A number of different genera of fungi have been investigated and are extremely good candidates in the synthesis of metal and metal sulphide nanoparticles. Verticillium sp. and Fusarium oxysporum, when exposed to aqueous gold and silver ions can reduce the metal ions fairly rapidly. The Verticillium can be induced to fabricate silver nanoparticles within its cells when it's placed in a silver nitrate solution. Extremophilic actinomycete, Thermomonospora sp. is able to produce extracellular gold nanocrystals.

Fungi can be used as builders for nanomaterials as nanotechnology can work with nature to produce fascinating and potentially useful structures. Fungus filaments can also act as living template. As a filament of fungus grows, gold nanoparticles attach to its surface creating additional layers of particles of different sizes or materials.

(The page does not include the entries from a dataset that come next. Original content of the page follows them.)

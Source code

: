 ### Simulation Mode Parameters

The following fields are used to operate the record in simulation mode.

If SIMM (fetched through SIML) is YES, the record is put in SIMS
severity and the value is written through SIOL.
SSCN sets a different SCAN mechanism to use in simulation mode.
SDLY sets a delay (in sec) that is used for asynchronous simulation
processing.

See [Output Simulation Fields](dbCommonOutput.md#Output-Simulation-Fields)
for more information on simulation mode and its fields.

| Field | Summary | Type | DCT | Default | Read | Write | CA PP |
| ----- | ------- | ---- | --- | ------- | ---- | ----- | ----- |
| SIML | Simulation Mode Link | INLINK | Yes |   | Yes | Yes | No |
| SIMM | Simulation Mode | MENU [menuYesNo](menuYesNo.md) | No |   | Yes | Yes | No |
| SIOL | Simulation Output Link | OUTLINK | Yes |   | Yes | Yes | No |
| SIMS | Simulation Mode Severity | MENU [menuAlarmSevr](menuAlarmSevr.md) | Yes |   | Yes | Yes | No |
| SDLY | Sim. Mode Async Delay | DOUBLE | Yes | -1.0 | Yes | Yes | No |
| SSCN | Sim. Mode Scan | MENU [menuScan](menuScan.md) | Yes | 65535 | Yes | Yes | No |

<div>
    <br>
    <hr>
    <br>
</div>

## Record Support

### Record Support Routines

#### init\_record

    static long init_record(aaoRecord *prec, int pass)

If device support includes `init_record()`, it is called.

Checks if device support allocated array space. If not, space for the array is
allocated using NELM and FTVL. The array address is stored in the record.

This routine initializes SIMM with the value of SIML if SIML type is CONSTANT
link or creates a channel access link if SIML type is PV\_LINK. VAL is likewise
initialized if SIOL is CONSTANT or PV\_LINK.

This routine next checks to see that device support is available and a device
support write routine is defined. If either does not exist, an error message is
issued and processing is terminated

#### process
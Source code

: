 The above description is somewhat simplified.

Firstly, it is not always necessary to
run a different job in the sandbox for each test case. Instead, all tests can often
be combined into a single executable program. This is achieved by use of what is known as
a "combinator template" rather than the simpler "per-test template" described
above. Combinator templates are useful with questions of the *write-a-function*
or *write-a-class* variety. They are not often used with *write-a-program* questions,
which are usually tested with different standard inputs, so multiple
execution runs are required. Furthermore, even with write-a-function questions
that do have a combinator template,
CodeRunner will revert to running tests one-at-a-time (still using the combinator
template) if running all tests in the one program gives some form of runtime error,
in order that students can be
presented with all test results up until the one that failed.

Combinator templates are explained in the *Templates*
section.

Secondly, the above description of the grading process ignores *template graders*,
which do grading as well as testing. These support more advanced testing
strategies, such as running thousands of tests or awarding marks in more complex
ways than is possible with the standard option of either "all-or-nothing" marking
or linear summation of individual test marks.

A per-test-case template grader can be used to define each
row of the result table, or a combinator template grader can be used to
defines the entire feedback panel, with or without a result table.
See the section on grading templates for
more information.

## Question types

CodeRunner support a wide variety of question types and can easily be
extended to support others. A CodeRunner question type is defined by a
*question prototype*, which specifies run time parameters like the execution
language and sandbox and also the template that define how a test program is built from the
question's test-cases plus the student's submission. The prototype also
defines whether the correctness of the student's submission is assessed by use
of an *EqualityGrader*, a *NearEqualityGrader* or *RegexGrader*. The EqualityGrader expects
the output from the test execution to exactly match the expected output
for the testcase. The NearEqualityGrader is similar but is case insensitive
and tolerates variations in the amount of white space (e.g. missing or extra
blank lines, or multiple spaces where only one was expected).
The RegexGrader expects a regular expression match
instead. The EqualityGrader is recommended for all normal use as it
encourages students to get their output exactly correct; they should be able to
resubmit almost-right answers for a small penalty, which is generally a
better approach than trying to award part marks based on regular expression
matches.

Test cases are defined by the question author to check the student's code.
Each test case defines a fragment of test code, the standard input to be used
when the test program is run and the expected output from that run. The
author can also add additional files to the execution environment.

The gold-plating of their hyphae fungi does not impede the growth of the fungi so long as they continue to receive suitable nutrients. By changing the medium and using gold nanoparticles of a different size, the resulting tubes can be grown with different coatings from one section to the next. This fascilitate the use of microorganisms as living templates or biological slaves to generate macroscopic architectures with strict control over the microscopic and nanoscopic dimensions of the resulting materials. Hence this approach can be used to build high surface area materials with catalytic properties that derive from the choice and spatial distribution of the nanoparticle building blocks arranged on the fungal living templates. Studies demonstrated that silver ions may be reduced extracellularly using Fusarium oxysporum to generate stable gold or silver nanoparticles in water. Aspergillus niger in the presence of 13-nm-wide gold particles that aggregated on the fibrous hyphae. Other fungus-based nanostructures might serve as designer optical, electronic, and magnetic materials.